What Are Some Things to Consider as Part of the Budget Process?

August 14, 2015

We help a lot of institutions with the creation of their budgets and long-term forecasts. There are many questions that often arise as part of that process. The most common question is, what rate environment should I plan on?

There is no easy answer to this question; the reality is that whichever environment gets incorporated in the budget has a good chance of being wrong.

Fed Chair, Janet Yellen, described this same challenge during a speech in May:

“I am describing the outlook that I see as most likely, but based on many years of making economic projections, I can assure you that any specific projection I write down will turn out to be wrong, perhaps markedly so.” (Source: Janet Yellen just made one of the most surprising admissions you’ll ever hear from an economist, Yahoo Finance, 5/22/15)

The Federal Open Market Committee (FOMC) will meet September 16 and 17 and many anticipate a decision could be made to increase the Federal Funds target rate for the first time in nearly 10 years. However, forecasts have the potential to not come true, which becomes evident when comparing the Federal Funds rate projection from December 2014 versus the most recent projection.

Federal funds rate projection December 2014

Source: Economic Projections of Federal Reserve Board Members and Federal Reserve Bank Presidents, Federal Reserve, 12/2014

 

The average expected target range for year-end 2015 and 2016 were 1.12% and 2.54%, respectively. The most recent forecast of Federal Reserve Board Members and Bank Presidents from June 2015 reflects a 2015 and 2016 year-end average that is approximately 0.50% and 1.00% lower than the December 2014 projection.

Federal funds rate projection June 2015

Source: Economic Projections of Federal Reserve Board Members and Federal Reserve Bank Presidents, Federal Reserve, 6/2015

 

The danger in relying on rate forecasts or projections is the potential for not understanding the risk of rates remaining at the same level they are today. As many management teams begin the planning process and budgeting for next year, a key consideration should be testing the impact on the budget of rates not moving as forecast. In fact, a combination of a base prediction along with a range of expectations around that base path can help uncover potential strains to the margin.

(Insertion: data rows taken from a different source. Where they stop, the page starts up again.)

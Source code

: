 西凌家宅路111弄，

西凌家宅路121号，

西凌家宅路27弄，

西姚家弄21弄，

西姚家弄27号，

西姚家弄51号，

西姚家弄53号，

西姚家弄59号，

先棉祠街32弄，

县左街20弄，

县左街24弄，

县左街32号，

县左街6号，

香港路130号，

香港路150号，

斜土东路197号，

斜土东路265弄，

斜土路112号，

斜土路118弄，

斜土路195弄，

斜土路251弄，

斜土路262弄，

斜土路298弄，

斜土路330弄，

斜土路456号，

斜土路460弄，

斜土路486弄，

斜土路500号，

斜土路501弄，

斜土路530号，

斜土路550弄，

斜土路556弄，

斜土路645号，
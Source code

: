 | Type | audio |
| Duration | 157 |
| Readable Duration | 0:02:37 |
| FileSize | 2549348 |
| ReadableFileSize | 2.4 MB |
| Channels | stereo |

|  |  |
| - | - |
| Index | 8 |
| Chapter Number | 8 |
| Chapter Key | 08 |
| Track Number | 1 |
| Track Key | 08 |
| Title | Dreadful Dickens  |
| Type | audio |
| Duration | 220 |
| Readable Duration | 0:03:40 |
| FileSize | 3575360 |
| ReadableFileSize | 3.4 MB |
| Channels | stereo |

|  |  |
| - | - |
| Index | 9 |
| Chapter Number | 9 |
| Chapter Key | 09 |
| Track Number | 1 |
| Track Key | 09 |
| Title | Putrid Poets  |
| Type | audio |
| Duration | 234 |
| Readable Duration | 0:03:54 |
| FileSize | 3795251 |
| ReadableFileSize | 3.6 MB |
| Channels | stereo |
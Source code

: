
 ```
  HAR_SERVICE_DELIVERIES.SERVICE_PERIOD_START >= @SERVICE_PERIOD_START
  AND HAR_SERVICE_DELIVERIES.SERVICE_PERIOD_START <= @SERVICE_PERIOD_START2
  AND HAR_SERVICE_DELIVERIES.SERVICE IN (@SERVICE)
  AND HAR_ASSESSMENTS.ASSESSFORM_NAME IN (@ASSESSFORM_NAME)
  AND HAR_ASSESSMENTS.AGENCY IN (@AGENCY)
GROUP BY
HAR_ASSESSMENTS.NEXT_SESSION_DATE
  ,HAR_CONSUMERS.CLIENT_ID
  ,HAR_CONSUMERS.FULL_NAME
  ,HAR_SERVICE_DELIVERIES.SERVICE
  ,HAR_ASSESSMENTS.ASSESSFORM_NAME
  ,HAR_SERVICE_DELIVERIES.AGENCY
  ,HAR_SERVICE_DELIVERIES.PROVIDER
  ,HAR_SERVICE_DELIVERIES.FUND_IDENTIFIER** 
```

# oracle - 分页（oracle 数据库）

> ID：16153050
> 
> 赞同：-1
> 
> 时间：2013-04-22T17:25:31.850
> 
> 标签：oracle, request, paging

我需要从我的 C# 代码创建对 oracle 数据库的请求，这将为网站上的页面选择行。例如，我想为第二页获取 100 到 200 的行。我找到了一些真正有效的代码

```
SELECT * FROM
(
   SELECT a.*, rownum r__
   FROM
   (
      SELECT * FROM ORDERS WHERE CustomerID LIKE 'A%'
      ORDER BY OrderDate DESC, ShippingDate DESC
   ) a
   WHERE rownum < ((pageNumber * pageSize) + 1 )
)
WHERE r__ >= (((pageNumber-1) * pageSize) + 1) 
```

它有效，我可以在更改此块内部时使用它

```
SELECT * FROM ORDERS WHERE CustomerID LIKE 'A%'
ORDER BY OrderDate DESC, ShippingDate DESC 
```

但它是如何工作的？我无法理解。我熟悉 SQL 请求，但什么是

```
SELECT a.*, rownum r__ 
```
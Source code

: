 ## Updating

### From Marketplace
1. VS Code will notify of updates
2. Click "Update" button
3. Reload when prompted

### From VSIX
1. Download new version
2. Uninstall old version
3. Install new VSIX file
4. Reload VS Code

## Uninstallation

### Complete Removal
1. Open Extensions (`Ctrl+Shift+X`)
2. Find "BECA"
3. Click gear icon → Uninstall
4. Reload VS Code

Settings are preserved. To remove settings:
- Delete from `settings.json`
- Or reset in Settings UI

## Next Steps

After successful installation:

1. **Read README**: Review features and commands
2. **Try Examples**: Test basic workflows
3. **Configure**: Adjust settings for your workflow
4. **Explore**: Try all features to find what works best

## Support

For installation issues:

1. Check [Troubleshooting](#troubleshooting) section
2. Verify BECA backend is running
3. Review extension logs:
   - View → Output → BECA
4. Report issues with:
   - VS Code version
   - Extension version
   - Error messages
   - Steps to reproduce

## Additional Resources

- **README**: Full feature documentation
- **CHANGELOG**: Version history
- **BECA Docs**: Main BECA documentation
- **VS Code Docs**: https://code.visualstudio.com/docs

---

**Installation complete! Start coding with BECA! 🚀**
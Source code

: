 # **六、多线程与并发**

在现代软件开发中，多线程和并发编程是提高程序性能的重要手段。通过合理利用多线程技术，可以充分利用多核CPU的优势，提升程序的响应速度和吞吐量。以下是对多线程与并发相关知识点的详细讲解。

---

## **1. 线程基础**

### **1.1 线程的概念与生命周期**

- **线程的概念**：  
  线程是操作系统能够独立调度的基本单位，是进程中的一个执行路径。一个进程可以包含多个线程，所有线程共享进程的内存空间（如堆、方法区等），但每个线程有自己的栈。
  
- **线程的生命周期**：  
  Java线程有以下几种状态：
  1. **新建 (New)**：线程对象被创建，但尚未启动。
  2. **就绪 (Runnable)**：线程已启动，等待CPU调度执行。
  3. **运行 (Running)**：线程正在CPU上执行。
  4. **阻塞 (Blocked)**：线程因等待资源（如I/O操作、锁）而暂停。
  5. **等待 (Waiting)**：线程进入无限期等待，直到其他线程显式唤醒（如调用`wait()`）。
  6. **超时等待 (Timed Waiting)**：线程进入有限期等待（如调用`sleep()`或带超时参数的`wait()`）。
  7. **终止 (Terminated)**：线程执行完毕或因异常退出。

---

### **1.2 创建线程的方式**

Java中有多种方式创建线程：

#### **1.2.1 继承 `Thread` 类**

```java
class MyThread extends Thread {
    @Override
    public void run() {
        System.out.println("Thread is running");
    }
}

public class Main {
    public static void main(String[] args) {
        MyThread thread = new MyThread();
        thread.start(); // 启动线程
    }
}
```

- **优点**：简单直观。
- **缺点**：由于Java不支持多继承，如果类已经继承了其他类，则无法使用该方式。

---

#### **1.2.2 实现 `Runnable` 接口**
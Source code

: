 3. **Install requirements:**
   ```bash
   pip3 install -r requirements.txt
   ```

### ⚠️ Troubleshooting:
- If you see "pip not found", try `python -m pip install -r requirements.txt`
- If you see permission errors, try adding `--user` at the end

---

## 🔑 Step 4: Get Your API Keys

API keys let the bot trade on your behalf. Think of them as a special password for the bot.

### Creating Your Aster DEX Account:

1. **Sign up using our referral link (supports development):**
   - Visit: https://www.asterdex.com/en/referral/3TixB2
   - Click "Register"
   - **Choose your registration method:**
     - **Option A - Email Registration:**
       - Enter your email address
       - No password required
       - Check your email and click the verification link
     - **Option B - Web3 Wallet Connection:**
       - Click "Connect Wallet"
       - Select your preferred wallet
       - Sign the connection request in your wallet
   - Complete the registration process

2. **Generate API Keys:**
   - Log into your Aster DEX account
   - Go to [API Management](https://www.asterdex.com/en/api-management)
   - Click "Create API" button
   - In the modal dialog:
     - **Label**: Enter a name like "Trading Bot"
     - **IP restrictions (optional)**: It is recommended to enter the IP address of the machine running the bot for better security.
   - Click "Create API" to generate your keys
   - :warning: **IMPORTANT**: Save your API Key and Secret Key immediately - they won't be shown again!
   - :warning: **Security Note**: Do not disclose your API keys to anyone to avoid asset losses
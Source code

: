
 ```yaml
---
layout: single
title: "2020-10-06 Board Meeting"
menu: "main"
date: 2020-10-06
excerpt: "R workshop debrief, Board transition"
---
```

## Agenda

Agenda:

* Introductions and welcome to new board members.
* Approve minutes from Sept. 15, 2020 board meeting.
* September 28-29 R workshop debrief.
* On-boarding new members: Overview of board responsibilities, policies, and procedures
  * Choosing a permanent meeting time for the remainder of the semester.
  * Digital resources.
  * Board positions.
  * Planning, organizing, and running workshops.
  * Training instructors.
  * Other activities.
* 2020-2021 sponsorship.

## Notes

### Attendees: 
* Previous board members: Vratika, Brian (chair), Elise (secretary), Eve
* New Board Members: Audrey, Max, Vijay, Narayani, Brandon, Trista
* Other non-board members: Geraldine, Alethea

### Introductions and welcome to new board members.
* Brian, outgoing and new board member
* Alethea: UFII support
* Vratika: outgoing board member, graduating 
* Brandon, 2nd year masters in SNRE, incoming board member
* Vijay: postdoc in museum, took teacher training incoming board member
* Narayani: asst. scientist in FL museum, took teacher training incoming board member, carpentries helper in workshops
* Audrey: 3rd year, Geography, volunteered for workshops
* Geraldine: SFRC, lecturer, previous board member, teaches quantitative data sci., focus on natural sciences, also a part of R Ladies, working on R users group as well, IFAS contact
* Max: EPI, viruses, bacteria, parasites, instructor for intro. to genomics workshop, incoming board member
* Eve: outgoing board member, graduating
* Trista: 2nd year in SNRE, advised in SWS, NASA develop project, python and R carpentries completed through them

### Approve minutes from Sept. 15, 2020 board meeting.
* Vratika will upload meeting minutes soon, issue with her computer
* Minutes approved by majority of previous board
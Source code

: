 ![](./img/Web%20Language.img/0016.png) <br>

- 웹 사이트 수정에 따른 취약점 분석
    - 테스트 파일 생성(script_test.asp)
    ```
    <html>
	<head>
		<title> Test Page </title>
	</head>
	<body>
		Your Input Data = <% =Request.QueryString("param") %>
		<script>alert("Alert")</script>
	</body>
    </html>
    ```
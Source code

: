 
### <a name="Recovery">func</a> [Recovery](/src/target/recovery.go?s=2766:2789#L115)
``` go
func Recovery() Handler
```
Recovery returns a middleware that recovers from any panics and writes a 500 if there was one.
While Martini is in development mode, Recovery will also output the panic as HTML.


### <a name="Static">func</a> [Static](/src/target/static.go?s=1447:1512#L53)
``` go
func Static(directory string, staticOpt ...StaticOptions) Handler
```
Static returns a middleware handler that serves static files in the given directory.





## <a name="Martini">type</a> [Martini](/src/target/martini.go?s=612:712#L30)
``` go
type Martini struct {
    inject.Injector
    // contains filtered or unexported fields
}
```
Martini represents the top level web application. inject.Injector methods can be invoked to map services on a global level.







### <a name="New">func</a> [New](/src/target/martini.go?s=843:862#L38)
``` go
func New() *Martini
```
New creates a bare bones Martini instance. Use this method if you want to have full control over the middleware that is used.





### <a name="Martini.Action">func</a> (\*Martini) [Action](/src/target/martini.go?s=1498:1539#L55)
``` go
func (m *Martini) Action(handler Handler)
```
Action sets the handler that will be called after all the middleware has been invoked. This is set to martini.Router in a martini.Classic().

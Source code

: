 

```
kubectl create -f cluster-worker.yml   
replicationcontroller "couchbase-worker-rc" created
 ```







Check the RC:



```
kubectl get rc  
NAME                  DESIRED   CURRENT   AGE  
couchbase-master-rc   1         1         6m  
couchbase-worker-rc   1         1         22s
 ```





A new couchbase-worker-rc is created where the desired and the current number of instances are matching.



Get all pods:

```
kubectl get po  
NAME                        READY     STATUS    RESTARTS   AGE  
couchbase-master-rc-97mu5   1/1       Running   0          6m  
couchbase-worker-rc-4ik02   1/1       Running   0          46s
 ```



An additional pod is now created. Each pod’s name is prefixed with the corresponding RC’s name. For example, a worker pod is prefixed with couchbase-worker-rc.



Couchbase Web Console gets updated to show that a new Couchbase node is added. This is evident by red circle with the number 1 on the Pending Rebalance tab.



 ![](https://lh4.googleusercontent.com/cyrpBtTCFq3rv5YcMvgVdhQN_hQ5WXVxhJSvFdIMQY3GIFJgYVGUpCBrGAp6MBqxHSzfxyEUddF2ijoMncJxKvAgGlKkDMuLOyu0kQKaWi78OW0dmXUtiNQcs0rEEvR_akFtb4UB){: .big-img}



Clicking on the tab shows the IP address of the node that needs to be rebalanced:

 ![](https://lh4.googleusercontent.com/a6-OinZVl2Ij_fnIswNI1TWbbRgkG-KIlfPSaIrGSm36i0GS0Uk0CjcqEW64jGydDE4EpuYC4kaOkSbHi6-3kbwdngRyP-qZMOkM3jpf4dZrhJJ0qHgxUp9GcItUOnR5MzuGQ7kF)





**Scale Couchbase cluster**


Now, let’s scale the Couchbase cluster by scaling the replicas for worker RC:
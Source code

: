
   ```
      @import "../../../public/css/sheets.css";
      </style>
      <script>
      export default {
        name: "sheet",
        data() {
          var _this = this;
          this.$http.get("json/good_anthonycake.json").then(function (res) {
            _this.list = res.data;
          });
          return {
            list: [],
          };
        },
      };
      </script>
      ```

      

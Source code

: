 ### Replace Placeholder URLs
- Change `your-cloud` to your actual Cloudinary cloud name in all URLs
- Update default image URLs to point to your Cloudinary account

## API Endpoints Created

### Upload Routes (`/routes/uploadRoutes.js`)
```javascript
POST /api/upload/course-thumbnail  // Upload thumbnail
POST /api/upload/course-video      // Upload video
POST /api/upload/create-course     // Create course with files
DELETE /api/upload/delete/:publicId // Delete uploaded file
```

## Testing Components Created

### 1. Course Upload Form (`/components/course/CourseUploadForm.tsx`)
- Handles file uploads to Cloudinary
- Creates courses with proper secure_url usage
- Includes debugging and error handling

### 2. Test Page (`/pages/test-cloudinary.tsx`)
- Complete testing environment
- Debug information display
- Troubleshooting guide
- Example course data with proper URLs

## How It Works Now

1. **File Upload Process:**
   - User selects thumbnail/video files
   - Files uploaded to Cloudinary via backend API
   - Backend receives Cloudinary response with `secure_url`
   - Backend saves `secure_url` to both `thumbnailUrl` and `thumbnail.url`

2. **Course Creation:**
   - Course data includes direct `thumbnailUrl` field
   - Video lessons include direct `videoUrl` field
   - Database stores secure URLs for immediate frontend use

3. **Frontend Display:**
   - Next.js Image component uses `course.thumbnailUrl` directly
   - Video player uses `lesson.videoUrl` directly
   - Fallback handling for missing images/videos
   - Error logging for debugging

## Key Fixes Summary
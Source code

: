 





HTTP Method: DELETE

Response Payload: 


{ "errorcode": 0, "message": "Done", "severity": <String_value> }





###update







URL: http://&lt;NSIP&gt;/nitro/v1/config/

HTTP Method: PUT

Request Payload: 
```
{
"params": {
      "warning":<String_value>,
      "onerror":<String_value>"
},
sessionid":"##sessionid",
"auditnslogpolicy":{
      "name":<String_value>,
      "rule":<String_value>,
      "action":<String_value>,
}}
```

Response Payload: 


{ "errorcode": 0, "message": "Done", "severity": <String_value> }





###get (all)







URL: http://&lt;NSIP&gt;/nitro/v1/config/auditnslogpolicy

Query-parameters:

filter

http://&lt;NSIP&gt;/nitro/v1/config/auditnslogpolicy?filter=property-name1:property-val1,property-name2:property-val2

Beyond the rate environment, some other common budget questions have to do with growth. Whatever the credit union may plan in the future, it can be valuable to test the potential of those assumptions being wrong. With advanced modeling capabilities, the time it takes to run each of the following tests should be minimal.

Some example tests:

  • Loan growth has been great for many this year, what if it is slower than expectations going forward?
  • What if, in order to get expected growth, the amount paid for dealer reserves or the yield charged for loans is lower than planned?
  • Loan loss has been very good for many recently, what if it increases to a more normal level?
  • What if non-interest income is materially lower than expected, either due to changes in payments systems, regulations, or other demographic reasons?

Note that the unique exposures of your institution might need very different questions. Our recommendation throughout the budgeting process is to not spend so much time trying to prove that you know what will happen in the future, but rather make sure to focus on reasonable expectations and then test the exposure to the institution if those expectations do not come true.